Cast iron is a rugged, durable material used for pots, pans, wood stoves and many other appliances and furnishings. While a cast-iron pan may work best seasoned and unpolished, decorative finishes on a wood stove can be brought to a shine with cleaning and polishing. Before deciding if your cast-iron piece needs to be polished, determine how you will use it. If it's a piece best suited for decor like fireplace andirons, polishing may be in order.
Clean your cast-iron piece first with a scrub brush dipped in warm, soapy water. If your cast iron is very greasy, consider using a degreaser instead.
Dry the piece thoroughly and examine it for any rust spots.

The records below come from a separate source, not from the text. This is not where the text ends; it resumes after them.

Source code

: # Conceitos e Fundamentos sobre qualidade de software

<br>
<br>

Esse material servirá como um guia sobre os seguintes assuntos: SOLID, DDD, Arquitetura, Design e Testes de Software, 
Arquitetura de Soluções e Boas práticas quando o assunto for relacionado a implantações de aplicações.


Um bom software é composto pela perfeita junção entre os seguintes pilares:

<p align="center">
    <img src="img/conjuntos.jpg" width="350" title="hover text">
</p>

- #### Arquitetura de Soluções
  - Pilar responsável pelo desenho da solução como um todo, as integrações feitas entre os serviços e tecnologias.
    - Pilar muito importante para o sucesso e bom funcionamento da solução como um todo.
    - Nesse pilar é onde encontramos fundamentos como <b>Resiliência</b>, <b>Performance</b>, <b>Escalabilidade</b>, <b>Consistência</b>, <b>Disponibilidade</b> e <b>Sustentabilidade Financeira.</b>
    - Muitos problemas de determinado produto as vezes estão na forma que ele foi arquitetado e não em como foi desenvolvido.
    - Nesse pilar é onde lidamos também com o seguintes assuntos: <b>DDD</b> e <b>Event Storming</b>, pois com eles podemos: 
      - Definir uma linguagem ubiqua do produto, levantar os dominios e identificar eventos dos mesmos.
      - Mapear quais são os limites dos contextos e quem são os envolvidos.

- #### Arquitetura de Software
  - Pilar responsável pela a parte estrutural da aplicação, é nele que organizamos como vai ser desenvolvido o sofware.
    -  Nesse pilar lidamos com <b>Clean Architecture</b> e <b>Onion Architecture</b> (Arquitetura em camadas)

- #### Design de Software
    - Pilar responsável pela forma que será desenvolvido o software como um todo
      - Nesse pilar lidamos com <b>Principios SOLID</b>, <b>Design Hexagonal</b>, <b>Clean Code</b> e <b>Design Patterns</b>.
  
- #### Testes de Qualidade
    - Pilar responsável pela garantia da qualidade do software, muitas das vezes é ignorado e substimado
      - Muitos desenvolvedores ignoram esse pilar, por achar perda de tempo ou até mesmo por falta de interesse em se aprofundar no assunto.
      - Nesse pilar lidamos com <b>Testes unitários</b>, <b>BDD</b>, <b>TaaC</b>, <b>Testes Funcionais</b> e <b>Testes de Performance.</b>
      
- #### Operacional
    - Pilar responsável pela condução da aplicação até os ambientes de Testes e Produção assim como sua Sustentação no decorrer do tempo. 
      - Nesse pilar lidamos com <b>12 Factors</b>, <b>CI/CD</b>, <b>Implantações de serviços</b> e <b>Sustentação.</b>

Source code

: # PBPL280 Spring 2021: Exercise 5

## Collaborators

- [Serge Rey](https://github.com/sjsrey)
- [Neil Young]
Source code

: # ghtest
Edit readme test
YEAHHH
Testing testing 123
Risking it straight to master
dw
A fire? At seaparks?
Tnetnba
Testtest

Remove rust with a piece of 50-grit sandpaper, if the rust is thick, or 80-grit if there are small spots. Continue sanding using 120-grit and 150-grit sandpaper, if needed. If you prefer, you can use a fine wire brush for rust removal.
Wipe the dust from sanding off the surface with a damp rag.
Apply a metal polish that's safe for cast iron or WD-40 to a piece of 0000-grade steel wool. Rub firmly on all areas you want polished.
Use another piece of steel wool, untreated with polish, to continue polishing the piece until it looks as shiny as you want it.
Apply a small amount of your polish to a clean rag and rub all newly polished areas of the cast iron. This will give the cast iron a protective finish.